Le elezioni federali però si avvicinano. Nel prossimo anno e mezzo il tema sarà tra i più gettonati. Il Ppd già marca presenza. Il Ps farà altrettanto dopo l’estate, quando lancerà la sua iniziativa popolare per porre un tetto all’onere dei premi di cassa malati (10% del reddito disponibile) sopportato dalle famiglie. In ballo vi sono poi altre due iniziative popolari (una chiede di vietare ai parlamentari federali di assumere cariche in una cassa malati, l’altra di creare casse di compensazioni cantonali), così come numerose proposte pendenti in Parlamento.

Ha detto bene Giovanni Galli sul ‘Cdt’: “Fare proposte è facile, attuarle no. Si fanno al massimo piccoli passi, non rivoluzioni”. Tutte le idee sul tavolo, comunque, meritano considerazione.
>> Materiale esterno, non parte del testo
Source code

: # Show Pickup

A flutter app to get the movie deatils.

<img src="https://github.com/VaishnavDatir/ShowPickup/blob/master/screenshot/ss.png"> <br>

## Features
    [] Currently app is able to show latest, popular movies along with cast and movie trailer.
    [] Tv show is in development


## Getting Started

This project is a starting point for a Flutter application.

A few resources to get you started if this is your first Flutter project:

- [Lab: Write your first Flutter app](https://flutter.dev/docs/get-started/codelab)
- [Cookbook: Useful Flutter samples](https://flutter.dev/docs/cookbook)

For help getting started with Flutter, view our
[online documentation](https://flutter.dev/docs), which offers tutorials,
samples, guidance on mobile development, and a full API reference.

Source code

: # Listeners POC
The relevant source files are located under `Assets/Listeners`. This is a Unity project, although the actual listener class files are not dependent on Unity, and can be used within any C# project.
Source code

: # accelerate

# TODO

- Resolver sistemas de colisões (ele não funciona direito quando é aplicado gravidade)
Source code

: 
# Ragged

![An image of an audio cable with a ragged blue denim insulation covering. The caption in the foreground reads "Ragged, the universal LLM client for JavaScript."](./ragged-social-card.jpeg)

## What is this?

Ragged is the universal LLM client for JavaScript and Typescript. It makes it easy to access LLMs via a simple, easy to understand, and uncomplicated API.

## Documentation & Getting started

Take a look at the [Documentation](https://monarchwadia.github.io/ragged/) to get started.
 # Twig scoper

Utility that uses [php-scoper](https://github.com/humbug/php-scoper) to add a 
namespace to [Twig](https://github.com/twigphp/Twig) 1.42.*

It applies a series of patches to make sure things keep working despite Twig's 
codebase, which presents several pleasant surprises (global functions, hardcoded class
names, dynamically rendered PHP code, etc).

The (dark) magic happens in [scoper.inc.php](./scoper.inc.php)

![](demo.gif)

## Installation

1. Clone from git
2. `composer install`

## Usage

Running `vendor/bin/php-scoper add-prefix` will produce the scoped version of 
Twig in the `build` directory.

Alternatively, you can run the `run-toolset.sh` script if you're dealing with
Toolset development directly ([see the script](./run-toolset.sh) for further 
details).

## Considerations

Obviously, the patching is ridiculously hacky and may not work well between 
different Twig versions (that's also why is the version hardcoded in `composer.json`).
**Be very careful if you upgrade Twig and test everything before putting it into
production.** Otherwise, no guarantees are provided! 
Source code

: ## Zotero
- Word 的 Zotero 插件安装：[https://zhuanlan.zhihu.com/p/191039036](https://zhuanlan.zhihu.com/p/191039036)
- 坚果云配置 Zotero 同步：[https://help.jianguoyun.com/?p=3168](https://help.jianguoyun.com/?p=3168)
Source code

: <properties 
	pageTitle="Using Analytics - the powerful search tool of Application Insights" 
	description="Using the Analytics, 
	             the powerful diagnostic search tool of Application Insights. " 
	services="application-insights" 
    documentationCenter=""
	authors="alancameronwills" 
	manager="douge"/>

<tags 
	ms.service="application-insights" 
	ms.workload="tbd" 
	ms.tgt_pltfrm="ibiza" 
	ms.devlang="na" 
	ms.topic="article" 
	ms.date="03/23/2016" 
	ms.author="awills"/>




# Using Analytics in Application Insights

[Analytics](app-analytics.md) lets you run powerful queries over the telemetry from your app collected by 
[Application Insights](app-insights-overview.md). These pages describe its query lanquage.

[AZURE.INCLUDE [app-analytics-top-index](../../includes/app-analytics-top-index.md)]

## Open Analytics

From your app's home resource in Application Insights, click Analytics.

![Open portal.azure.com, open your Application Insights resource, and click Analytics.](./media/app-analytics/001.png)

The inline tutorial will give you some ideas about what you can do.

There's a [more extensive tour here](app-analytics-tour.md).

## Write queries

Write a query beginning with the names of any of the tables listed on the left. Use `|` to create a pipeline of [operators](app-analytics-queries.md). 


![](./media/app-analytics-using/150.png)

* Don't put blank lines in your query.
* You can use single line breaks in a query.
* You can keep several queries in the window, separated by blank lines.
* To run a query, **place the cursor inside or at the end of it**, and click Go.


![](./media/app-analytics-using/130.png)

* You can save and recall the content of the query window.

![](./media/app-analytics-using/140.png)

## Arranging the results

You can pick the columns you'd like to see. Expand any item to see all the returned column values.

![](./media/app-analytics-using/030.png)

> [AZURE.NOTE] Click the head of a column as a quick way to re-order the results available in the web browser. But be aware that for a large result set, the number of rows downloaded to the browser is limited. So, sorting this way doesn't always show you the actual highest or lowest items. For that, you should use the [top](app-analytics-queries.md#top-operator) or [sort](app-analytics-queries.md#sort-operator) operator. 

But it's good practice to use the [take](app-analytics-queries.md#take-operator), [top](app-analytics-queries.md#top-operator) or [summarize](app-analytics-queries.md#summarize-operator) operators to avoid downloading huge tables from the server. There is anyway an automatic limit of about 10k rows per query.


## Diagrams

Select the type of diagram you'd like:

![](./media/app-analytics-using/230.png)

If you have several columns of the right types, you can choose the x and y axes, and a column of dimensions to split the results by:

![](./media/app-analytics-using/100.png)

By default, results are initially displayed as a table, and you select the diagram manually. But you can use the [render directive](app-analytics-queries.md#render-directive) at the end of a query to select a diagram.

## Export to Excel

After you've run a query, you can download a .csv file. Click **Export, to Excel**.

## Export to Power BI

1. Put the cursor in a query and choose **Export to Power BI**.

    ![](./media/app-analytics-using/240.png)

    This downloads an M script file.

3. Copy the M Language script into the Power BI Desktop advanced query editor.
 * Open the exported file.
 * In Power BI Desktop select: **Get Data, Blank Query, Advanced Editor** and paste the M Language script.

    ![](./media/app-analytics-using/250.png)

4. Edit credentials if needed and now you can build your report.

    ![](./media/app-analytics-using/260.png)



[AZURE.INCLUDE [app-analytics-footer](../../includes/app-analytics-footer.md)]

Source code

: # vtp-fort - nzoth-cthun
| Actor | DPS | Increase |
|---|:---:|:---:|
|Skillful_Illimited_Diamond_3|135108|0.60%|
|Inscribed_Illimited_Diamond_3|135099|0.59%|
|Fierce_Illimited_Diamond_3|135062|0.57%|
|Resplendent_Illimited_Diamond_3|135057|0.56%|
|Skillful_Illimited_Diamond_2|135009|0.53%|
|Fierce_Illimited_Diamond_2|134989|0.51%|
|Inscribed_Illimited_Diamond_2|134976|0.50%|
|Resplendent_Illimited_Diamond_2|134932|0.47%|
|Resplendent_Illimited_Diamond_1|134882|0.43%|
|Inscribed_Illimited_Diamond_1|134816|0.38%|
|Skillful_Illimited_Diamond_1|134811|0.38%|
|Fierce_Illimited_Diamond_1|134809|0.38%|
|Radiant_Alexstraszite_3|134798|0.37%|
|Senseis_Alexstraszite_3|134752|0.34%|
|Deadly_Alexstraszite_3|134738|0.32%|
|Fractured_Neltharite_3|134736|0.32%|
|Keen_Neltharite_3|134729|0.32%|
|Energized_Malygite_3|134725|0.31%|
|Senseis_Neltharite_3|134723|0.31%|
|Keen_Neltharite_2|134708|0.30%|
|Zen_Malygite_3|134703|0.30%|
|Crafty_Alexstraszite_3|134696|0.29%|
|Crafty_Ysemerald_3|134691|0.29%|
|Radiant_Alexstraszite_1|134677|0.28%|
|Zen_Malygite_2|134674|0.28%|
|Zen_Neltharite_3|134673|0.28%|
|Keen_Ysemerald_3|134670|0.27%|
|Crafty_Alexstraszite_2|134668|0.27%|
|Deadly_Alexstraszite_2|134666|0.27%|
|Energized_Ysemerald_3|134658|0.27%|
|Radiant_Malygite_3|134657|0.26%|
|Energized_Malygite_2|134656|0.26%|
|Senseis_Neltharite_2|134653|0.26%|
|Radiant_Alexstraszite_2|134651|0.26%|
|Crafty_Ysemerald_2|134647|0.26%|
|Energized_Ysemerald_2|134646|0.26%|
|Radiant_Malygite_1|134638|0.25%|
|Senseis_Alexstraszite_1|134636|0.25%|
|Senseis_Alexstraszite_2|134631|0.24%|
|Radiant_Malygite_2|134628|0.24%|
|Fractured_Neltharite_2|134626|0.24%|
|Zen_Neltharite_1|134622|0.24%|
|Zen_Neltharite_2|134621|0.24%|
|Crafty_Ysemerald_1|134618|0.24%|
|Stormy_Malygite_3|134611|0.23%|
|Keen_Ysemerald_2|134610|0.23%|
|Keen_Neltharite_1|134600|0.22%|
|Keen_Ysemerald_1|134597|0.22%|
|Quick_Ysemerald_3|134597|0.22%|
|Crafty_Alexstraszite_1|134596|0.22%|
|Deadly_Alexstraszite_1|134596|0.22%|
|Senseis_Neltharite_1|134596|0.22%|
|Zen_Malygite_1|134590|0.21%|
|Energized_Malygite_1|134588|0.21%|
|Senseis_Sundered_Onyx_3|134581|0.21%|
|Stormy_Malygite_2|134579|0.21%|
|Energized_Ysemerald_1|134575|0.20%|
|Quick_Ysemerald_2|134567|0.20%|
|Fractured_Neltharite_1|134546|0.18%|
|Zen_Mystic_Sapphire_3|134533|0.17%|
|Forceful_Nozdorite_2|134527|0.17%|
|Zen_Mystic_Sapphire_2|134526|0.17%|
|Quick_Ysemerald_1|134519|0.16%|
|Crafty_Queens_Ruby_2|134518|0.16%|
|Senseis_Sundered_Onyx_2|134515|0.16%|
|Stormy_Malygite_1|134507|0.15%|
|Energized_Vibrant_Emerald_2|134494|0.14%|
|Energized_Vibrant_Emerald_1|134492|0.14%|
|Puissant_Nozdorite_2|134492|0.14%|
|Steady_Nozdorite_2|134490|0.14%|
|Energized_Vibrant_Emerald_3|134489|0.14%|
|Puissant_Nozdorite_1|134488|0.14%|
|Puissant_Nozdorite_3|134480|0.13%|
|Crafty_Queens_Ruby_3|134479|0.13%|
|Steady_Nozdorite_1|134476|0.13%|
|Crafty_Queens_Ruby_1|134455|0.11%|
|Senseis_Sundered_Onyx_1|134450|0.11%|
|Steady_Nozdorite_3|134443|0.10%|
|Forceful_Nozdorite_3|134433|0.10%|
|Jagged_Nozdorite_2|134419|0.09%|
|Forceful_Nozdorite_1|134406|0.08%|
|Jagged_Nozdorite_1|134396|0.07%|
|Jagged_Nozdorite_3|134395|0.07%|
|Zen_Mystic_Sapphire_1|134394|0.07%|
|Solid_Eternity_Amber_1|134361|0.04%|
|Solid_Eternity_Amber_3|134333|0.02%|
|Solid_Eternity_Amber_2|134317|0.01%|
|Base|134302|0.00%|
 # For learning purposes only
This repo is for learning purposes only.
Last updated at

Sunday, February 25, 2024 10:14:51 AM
A cominciare dall’articolo sperimentale nella Lamal: consentirebbe a cantoni e assicuratori di testare progetti innovativi di contenimento dei costi. La misura fa parte – assieme a un nuovo sistema di prezzi di riferimento per i medicamenti non più coperti da brevetto e ad altri provvedimenti – di un primo ‘pacchetto’ che il Consiglio federale porrà in consultazione in autunno. Da questo sono esclusi però i ‘budget globali’ (si fissano tetti di spesa vincolanti, settore per settore; se superati, scattano sanzioni). Caldeggiata da un gruppo di esperti internazionali, l’idea è stata preventivamente fucilata da medici, ospedali, farmacisti, industria farmaceutica e Santésuisse. Il Consiglio federale sembra tirare i remi in barca: fa sapere di voler “condurre un dibattito in merito” entro fine anno. C’è da sperare che anche questa promettente proposta (benché non priva di controindicazioni) venga approfondita come si deve (al pari di altre: il finanziamento uniforme dei settori stazionario e ambulatoriale, l’introduzione di forfait in quest’ultimo ecc.) e non accantonata anzitempo.